Chimera
Gustave Moreau: The Chimera (1867)
" … just wait a minute and see what's served up next."
I suspect that the subject of any inquiry might eventually come to lose its initial identity. What began almost pristine in its innate separateness eventually faded into a seemingly self-sameness with its surroundings, to the point that it might have just disappeared. What was once such a specialized focus evolved to involve pretty much everything else. Try though he might, the investigator would find himself unable to segregate his inquiry into ever sharper foci, for the more he'd come to know his subject, the more it might well seem universal. Success, for instance, my focus these past two months, has expanded far beyond what I initially presumed might be its reasonable territory. I'm coming to believe that I could consider anything—any idea, any object, any emotion—in the light of Success and find that idea, object, or feeling, somehow another integral part of it. This inquisitor's moved to wonder if this effect amounts to enlightenment because it seems quite the opposite. Is endarkenment even a term?
The naive separation into individual pieces seems a reasonable enough starting point. Primary education involves learning how to make essential distinctions, to discern this from that, and that from some other, so that we might live in broad and general agreement. Later, these simple beginnings become less tenable as complications spoil clear separations. Good and evil come to seem less absolute. One develops a taste for bitter flavors, and the more complex, the more perplexing, too. However, many will eschew these emerging distinctions to become staunch conservatives, often for curious reasons like preserving some past. Those fortunate enough to possess a stomach for complications will continue decomposing their observations to approach apparent singularities. First with one inquiry, then with others, and while one independent researcher might never come to see all of creation in anything like singularity, the pattern becomes more apparent to many, and the implication becomes even more evident that we're more same than dissimilar and that those earlier distinctions might have only been useful delusions.
Nobody outside any such inquiry can necessarily step into the middle of one and understand the territory. The barriers separating those thises from thats hold more substance than might ever be so easily penetrated. The way through inevitably involves going through, with few shortcuts allowed. In any authentic inquiry, no reader can simply flip through to the final pages to determine who done it. Who done it never proves to have been the point of the mystery. The unraveling, essentially blind but deeply caring, better portrays the purpose; the doing more than the have already done. Such inquiry might require a rather stronger stomach, for its enduring naivety must become evident to everybody involved, even, eventually, to the author himself. However, most readers will have already concluded the obvious by the time the author catches on.
The result might necessarily be a distinction without distinction. Everything is everything insufficiently describes every thing, yet it might most honestly embody the actual wisdom surrounding any individual thing. This distinction seems useless in daily practice, except as an underlying understanding of the significant, indeed, overwhelming ambiguity unavoidably encompassing us.

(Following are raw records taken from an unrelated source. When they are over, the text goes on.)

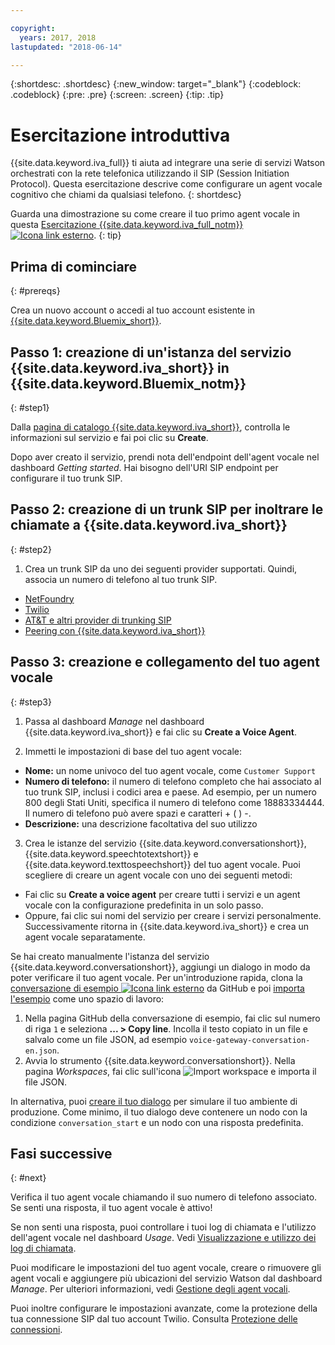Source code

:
 ```yaml
---

copyright:
  years: 2017, 2018
lastupdated: "2018-06-14"

---
```


{:shortdesc: .shortdesc}
{:new_window: target="_blank"}
{:codeblock: .codeblock}
{:pre: .pre}
{:screen: .screen}
{:tip: .tip}

# Esercitazione introduttiva
{{site.data.keyword.iva_full}} ti aiuta ad integrare una serie di servizi Watson orchestrati con la rete telefonica utilizzando il SIP (Session Initiation Protocol). Questa esercitazione descrive come configurare un agent vocale cognitivo che chiami da qualsiasi telefono.
{: shortdesc}

Guarda una dimostrazione su come creare il tuo primo agent vocale in questa [Esercitazione {{site.data.keyword.iva_full_notm}} ![Icona link esterno](../../icons/launch-glyph.svg "Icona link esterno")](https://developer.ibm.com/tv/building-voice-enabled-cognitive-applications-with-watson/).
{: tip}

## Prima di cominciare
{: #prereqs}

Crea un nuovo account o accedi al tuo account esistente in [{{site.data.keyword.Bluemix_short}}](https://console.bluemix.net/).

## Passo 1: creazione di un'istanza del servizio {{site.data.keyword.iva_short}} in {{site.data.keyword.Bluemix_notm}}
{: #step1}

Dalla [pagina di catalogo {{site.data.keyword.iva_short}}](https://console.bluemix.net/catalog/services/voice-agent-with-watson), controlla le informazioni sul servizio e fai poi clic su **Create**.

Dopo aver creato il servizio, prendi nota dell'endpoint dell'agent vocale nel dashboard _Getting started_. Hai bisogno dell'URI SIP endpoint per configurare il tuo trunk SIP.

## Passo 2: creazione di un trunk SIP per inoltrare le chiamate a {{site.data.keyword.iva_short}} 
{: #step2}

1. Crea un trunk SIP da uno dei seguenti provider supportati. Quindi, associa un numero di telefono al tuo trunk SIP.

  * [NetFoundry](connect-SIP.html#NetFoundry-setup)
  * [Twilio](connect-SIP.html#twilio-setup)
  * [AT&T e altri provider di trunking SIP](connect-SIP.html#att-other)
  * [Peering con {{site.data.keyword.iva_short}}](connect-SIP.html#peering)

## Passo 3: creazione e collegamento del tuo agent vocale
{: #step3}

1. Passa al dashboard _Manage_ nel dashboard {{site.data.keyword.iva_short}} e fai clic su **Create a Voice Agent**.

2. Immetti le impostazioni di base del tuo agent vocale:
  * **Nome:** un nome univoco del tuo agent vocale, come `Customer Support`
  * **Numero di telefono:** il numero di telefono completo che hai associato al tuo trunk SIP, inclusi i codici area e paese. Ad esempio, per un numero 800 degli Stati Uniti, specifica il numero di telefono come 18883334444. Il numero di telefono può avere spazi e caratteri + ( ) -.
  * **Descrizione:** una descrizione facoltativa del suo utilizzo

3. Crea le istanze del servizio {{site.data.keyword.conversationshort}}, {{site.data.keyword.speechtotextshort}} e {{site.data.keyword.texttospeechshort}} del tuo agent vocale. Puoi scegliere di creare un agent vocale con uno dei seguenti metodi:
  * Fai clic su **Create a voice agent** per creare tutti i servizi e un agent vocale con la configurazione predefinita in un solo passo.
  * Oppure, fai clic sui nomi del servizio per creare i servizi personalmente. Successivamente ritorna in {{site.data.keyword.iva_short}} e crea un agent vocale separatamente. 

   Se hai creato manualmente l'istanza del servizio {{site.data.keyword.conversationshort}}, aggiungi un dialogo in modo da poter verificare il tuo agent vocale.  Per un'introduzione rapida, clona la [conversazione di esempio ![Icona link esterno](../../icons/launch-glyph.svg "Icona link esterno")](https://github.com/WASdev/sample.voice.gateway/blob/master/conversation/voice-gateway-conversation-en.json) da GitHub e poi [importa l'esempio](../conversation/configure-workspace.html#creating-workspaces) come uno spazio di lavoro:

   1. Nella pagina GitHub della conversazione di esempio, fai clic sul numero di riga `1` e seleziona **... > Copy line**. Incolla il testo copiato in un file e salvalo come un file JSON, ad esempio `voice-gateway-conversation-en.json`.
   2. Avvia lo strumento {{site.data.keyword.conversationshort}}. Nella pagina _Workspaces_, fai clic sull'icona ![Import workspace](../conversation/images/workspace_import.png) e importa il file JSON.

  In alternativa, puoi [creare il tuo dialogo](https://console.bluemix.net/docs/services/conversation/dialog-build.html) per simulare il tuo ambiente di produzione. Come minimo, il tuo dialogo deve contenere un nodo con la condizione `conversation_start` e un nodo con una risposta predefinita.

## Fasi successive
{: #next}

Verifica il tuo agent vocale chiamando il suo numero di telefono associato. Se senti una risposta, il tuo agent vocale è attivo!

Se non senti una risposta, puoi controllare i tuoi log di chiamata e l'utilizzo dell'agent vocale nel dashboard _Usage_. Vedi [Visualizzazione e utilizzo dei log di chiamata](logging.html).

Puoi modificare le impostazioni del tuo agent vocale, creare o rimuovere gli agent vocali e aggiungere più ubicazioni del servizio Watson dal dashboard _Manage_. Per ulteriori informazioni, vedi [Gestione degli agent vocali](managing.html).

Puoi inoltre configurare le impostazioni avanzate, come la protezione della tua connessione SIP dal tuo account Twilio. Consulta [Protezione delle connessioni](secure-trunking.html).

Perhaps only our ignorance prevents us from disappearing into a great surrounding singularity. We're called to play along just as if that self-sameness didn't exist, but of course, it does, or always seems to and probably always has. Age reveals only one truth, and that begrudgingly. The distinctions which always seemed so damned essential and vital never were. They existed for the purpose of creating surface tension so certain dramas could emerge. These would become stories that could stand in for learning and experience, which might propel anyone through and eventually into some singularity wisdom if an individual proved fortunate and persistent.
The fact that I've come to see Success in everything I look at might be thought of as either a kind of poisoning or a sort of wisdom. I see Success embodied now even within the most obvious failures. Each distinction seems only to amplify this sameness. I suspect that every thing might possess this unique Chimera-like property, that they each share much more than they don't, if only by analogy. These stories could continue ad infinitum and might well continue so. I swear that I—or anybody, really— could compose a fresh Success story every morning for eternity without ever once needing to repeat a theme or running out of perspectives. This assertion suggests that Success might also qualify as an infinite, though I admit that I'm projecting here. Even dedicating my life to such a ridiculous pursuit would prove nothing; such is the way with any infinite. Perhaps this very inquiry was never intended to finally survey the boundaries around Success but to expand them such that Success, always one of the more highfalutin concepts, might come to inhabit the space of us mere mortals, the infinite. Like this eroding season's weather, if you're dissatisfied with the Success you've got, wait a minute and see what's served up next.